* _Goal of the exercise_: Look below. Copy each line that has "ChatMessage" in it.

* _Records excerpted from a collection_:
- - -

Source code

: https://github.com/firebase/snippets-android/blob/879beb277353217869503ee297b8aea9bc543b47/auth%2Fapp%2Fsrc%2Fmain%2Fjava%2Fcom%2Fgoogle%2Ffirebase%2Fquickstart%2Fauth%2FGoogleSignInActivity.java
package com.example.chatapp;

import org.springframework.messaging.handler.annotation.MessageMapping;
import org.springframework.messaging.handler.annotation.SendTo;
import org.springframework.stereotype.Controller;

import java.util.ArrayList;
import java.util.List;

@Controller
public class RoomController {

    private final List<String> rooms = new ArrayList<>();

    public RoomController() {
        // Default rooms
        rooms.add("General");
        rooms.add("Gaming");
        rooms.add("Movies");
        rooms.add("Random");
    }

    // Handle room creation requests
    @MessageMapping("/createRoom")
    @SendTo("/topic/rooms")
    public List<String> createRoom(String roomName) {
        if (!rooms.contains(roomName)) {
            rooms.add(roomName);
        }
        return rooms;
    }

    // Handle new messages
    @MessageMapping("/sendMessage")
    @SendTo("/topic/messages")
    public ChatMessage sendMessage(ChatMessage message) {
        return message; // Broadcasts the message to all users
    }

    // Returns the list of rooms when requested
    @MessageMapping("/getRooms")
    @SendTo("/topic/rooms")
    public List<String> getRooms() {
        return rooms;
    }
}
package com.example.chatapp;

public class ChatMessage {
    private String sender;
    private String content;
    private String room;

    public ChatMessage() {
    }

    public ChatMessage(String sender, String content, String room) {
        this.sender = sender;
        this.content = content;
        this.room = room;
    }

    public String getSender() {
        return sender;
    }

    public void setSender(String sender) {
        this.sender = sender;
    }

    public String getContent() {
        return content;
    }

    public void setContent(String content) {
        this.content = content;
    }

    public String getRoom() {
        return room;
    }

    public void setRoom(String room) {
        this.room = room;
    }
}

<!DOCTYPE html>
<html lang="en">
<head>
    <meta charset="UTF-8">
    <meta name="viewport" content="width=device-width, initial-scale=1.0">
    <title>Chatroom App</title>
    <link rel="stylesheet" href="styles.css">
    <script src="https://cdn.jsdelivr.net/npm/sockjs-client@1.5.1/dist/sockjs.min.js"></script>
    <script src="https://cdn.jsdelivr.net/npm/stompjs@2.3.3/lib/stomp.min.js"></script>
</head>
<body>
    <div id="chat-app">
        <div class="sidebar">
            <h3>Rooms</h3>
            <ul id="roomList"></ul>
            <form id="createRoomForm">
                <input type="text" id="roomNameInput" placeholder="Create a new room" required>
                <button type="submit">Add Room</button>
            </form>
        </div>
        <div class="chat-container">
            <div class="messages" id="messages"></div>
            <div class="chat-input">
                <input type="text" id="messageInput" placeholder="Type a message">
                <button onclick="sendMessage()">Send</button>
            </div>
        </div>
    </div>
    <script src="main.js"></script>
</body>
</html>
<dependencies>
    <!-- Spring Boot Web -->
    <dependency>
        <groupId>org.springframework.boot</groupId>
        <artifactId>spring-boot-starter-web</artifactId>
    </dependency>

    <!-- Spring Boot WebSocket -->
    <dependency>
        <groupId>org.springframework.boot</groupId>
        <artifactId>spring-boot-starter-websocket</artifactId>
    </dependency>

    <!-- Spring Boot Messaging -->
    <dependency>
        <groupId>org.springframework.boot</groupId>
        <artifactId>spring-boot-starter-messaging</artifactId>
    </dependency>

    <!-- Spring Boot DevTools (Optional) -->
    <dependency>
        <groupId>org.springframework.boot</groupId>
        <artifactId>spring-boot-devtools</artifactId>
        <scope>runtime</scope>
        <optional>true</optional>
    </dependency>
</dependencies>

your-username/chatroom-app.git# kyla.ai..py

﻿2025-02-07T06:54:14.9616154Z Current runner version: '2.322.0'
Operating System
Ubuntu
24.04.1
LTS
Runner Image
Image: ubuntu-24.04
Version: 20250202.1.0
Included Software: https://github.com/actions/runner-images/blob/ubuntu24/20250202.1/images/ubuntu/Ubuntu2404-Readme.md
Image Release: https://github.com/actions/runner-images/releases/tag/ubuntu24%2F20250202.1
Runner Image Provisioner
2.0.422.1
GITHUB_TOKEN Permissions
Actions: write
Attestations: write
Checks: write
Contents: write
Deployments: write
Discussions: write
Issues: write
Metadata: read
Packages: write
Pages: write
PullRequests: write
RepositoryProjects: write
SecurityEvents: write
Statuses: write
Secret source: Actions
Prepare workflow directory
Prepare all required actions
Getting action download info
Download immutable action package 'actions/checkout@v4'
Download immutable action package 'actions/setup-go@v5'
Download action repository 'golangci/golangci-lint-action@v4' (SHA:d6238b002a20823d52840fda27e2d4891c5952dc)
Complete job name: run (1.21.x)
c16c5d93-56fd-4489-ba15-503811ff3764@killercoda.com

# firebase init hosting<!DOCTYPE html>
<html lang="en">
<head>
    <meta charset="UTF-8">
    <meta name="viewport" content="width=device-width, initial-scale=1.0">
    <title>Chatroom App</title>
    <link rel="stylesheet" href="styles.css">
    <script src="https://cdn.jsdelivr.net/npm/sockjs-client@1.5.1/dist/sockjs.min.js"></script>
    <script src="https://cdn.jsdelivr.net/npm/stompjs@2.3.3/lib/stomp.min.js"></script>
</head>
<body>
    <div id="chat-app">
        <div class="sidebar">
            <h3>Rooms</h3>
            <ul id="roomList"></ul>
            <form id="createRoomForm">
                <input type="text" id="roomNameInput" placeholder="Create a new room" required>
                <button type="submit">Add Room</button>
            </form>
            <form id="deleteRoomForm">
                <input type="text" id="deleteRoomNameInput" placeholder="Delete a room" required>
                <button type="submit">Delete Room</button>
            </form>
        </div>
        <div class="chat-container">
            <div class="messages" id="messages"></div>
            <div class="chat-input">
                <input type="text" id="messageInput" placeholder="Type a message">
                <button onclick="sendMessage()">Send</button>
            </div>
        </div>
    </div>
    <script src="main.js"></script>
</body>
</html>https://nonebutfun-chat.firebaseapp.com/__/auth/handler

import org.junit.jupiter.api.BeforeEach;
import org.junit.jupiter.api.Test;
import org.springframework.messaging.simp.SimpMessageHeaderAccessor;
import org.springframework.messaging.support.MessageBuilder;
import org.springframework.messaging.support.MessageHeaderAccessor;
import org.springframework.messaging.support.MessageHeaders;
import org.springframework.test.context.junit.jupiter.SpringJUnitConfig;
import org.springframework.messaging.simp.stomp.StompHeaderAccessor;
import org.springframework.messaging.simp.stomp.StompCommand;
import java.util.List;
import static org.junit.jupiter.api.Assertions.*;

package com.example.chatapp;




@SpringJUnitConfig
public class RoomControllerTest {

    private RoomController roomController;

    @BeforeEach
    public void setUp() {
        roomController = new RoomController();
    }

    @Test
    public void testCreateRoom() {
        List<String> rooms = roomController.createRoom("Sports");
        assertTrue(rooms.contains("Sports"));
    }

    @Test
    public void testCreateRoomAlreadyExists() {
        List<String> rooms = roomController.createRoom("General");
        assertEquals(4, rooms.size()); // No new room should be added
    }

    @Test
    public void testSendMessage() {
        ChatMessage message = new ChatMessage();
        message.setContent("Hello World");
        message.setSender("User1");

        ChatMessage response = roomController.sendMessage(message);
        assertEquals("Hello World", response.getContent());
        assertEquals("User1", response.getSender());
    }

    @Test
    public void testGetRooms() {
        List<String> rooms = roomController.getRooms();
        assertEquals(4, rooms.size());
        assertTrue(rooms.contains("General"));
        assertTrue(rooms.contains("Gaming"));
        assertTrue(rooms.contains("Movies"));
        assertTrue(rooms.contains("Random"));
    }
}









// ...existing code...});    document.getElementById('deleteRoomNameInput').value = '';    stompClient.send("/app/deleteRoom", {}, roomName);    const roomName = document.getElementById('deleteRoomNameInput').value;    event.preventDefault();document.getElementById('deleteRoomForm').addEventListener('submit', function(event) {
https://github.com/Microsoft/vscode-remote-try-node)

- - -

* _Response to this task_:
    public ChatMessage sendMessage(ChatMessage message) {
public class ChatMessage {
    public ChatMessage() {
    public ChatMessage(String sender, String content, String room) {
        ChatMessage message = new ChatMessage();
        ChatMessage response = roomController.sendMessage(message);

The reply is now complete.